- [WHAT TO DO] Search the records for the word "will". Copy every line where it appears.
____ DATA FOR THE TASK
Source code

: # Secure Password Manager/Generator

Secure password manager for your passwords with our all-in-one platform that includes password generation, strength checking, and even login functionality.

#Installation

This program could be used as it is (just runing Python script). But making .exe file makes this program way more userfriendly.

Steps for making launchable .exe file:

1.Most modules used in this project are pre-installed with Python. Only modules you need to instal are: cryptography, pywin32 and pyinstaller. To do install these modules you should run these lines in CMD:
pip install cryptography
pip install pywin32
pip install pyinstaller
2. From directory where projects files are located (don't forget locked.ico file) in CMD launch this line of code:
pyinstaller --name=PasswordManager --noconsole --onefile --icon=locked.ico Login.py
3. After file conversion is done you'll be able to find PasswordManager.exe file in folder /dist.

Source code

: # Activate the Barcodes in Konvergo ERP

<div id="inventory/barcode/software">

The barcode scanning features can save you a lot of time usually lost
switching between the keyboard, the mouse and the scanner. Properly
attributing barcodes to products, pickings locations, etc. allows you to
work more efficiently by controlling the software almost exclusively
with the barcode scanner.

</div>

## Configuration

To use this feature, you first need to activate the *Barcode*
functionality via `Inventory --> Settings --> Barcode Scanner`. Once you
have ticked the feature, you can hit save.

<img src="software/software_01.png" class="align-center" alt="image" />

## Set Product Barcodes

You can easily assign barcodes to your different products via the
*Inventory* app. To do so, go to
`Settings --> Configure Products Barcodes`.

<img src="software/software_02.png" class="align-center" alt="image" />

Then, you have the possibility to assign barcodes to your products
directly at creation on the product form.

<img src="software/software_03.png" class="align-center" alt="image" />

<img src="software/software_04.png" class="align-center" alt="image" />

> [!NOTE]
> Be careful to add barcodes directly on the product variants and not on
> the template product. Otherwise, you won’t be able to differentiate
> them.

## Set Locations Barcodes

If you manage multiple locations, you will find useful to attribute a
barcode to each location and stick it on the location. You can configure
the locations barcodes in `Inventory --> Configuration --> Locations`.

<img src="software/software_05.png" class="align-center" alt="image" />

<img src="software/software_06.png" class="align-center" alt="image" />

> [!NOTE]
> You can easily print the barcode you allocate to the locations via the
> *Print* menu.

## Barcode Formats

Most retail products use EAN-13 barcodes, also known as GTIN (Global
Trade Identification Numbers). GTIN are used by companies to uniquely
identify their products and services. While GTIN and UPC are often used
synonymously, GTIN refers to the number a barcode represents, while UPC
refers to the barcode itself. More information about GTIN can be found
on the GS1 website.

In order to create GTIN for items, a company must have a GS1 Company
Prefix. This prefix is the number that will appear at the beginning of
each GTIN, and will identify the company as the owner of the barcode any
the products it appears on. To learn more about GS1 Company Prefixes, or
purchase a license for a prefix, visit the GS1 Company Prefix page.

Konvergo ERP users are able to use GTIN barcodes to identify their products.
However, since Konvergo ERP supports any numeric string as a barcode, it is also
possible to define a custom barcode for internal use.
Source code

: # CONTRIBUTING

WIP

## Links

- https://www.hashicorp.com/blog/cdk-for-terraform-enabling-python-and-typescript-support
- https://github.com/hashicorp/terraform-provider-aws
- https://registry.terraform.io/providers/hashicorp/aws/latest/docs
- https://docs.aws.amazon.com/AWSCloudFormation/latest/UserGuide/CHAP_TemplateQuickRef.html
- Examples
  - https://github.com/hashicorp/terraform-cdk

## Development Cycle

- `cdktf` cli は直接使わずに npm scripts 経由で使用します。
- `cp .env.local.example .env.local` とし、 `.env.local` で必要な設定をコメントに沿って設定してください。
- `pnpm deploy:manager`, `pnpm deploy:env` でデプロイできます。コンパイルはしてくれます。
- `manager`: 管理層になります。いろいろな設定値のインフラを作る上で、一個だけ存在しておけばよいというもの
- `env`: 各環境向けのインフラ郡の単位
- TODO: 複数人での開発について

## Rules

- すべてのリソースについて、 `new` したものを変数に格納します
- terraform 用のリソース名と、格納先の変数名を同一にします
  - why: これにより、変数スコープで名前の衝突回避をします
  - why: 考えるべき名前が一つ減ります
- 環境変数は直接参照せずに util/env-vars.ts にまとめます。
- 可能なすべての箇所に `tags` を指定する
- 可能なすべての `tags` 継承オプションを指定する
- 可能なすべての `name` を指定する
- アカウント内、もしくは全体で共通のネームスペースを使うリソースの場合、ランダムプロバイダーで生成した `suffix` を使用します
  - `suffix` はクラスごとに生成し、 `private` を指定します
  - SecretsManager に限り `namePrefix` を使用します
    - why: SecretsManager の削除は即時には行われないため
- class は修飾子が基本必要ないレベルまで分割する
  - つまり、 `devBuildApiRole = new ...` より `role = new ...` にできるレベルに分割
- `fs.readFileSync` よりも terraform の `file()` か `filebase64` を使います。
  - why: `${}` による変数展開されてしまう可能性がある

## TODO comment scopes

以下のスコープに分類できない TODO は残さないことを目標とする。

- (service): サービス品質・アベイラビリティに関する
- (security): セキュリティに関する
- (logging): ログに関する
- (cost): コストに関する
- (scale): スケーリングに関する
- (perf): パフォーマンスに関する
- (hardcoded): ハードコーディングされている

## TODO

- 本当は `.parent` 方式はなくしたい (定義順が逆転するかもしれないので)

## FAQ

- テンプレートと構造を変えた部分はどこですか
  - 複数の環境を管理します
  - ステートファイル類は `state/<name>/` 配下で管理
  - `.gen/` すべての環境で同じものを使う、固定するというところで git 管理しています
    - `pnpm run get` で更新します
________
- [REPLY TO THE EXERCISE]
If you manage multiple locations, you will find useful to attribute a
Prefix. This prefix is the number that will appear at the beginning of
each GTIN, and will identify the company as the owner of the barcode any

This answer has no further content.